★★★★☆

89 min | R | March 22, 2024 | Neon

Sydney Sweeney produces and stars in a nunsploitation horror film set in an Italian convent. The final act is ferocious. This is not the Sydney Sweeney movie the industry expected.

Sister Cecilia is a young American nun who arrives at a remote Italian convent devoted to caring for elderly sisters. She is devout and eager and trusting. The convent welcomes her warmly. Then she becomes miraculously pregnant despite being a virgin. The convent’s warmth becomes something else entirely. The premise borrows from Rosemary’s Baby and every convent horror film ever made. The film knows its lineage and does not try to hide it. What it does is commit to the horror with a ferocity that the genre rarely delivers.

Sydney Sweeney plays Cecilia with a vulnerability that makes her terror feel earned. She is not a final girl in the traditional sense. She is a woman of faith whose faith is being weaponized against her. Sweeney produced this film herself and the choice says something about where she wants to take her career.

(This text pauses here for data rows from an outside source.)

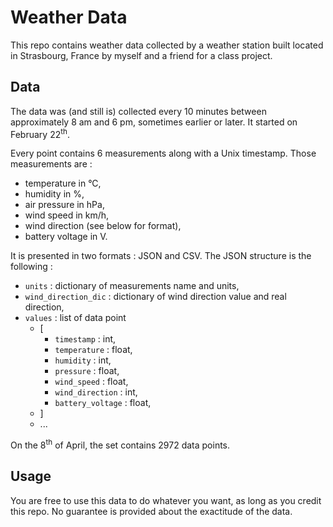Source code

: # Weather Data
This repo contains weather data collected by a weather station built located in Strasbourg, France by myself and a friend for a class project.

## Data
The data was (and still is) collected every 10 minutes between approximately 8 am and 6 pm, sometimes earlier or later. It started on February 22<sup>th</sup>.

Every point contains 6 measurements along with a Unix timestamp. Those measurements are :
- temperature in °C,
- humidity in %,
- air pressure in hPa,
- wind speed in km/h,
- wind direction (see below for format),
- battery voltage in V.

It is presented in two formats : JSON and CSV. The JSON structure is the following :
- `units` : dictionary of measurements name and units,
- `wind_direction_dic` : dictionary of wind direction value and real direction,
- `values` : list of data point
  - [
  	- `timestamp` : int,
  	- `temperature` : float,
  	- `humidity` : int,
  	- `pressure` : float,
  	- `wind_speed` : float,
  	- `wind_direction` : int,
  	- `battery_voltage` : float,  	
  - ]
  - ...

On the 8<sup>th</sup> of April, the set contains 2972 data points.

## Usage
You are free to use this data to do whatever you want, as long as you credit this repo. No guarantee is provided about the exactitude of the data.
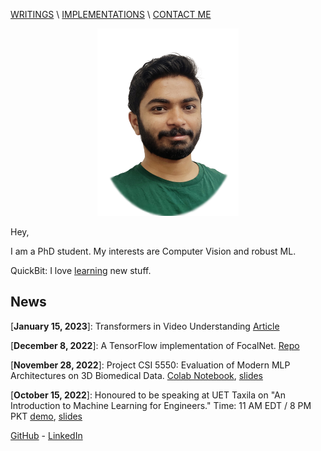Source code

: [WRITINGS](https://anas-r-dev.medium.com) \ [IMPLEMENTATIONS](implementations.md) \ [CONTACT ME](mailto:mraza@oakland.edu)






<p align="center">
  <img src="./headshot.png" height="300"/>
</p>

Hey,

I am a PhD student. My interests are Computer Vision and robust ML.

QuickBit: I love [learning](learning.md) new stuff. 

## News

\[**January 15, 2023**\]: Transformers in Video Understanding [Article](https://anas-r-dev.medium.com/transformers-in-video-understanding-97e2bc3afa6)

\[**December 8, 2022**\]: A TensorFlow implementation of FocalNet. [Repo](https://github.com/anas-r-dev/focalnet-tensorflow)

\[**November 28, 2022**\]: Project CSI 5550: Evaluation of Modern MLP Architectures on 3D Biomedical Data. [Colab Notebook](projects/vc-project.html), [slides](https://docs.google.com/presentation/d/1o1SD0WHBJEqvjOIJWys-Y6z80uuiejmC/edit?usp=sharing&ouid=118316226676823953327&rtpof=true&sd=true)

\[**October 15, 2022**\]: Honoured to be speaking at UET Taxila on "An Introduction to Machine Learning for Engineers." Time: 11 AM EDT / 8 PM PKT 
[demo](talk/uet-2022/demo-code.html), [slides](talk/uet-2022/slides.html)


[GitHub](https://github.com/anas-r-dev) - [LinkedIn](https://linkedin.com/in/memanasraza)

Álvaro Morte plays Father Sal Tedeschi with priestly authority that curdles into something sinister. Simona Tabasco and Benedetta Porcaroli play fellow nuns with different relationships to the convent’s secrets.

Michael Mohan directs with restraint for the first two acts and then abandons it completely for the third. The Italian convent setting is shot with golden light and Gothic shadow. The production design creates a world that feels sacred and claustrophobic. The horror builds slowly through institutional control and bodily violation. When the film finally unleashes its violence in the final twenty minutes, the payoff is shocking and cathartic and deeply uncomfortable.

The final scene is one of the most confrontational endings released by a major distributor in years. Sweeney commits to it completely. The film makes a statement about bodily autonomy and institutional control over women’s bodies that is impossible to miss and impossible to look away from. This is genre filmmaking with teeth. Neon knew what it had and released it without apology.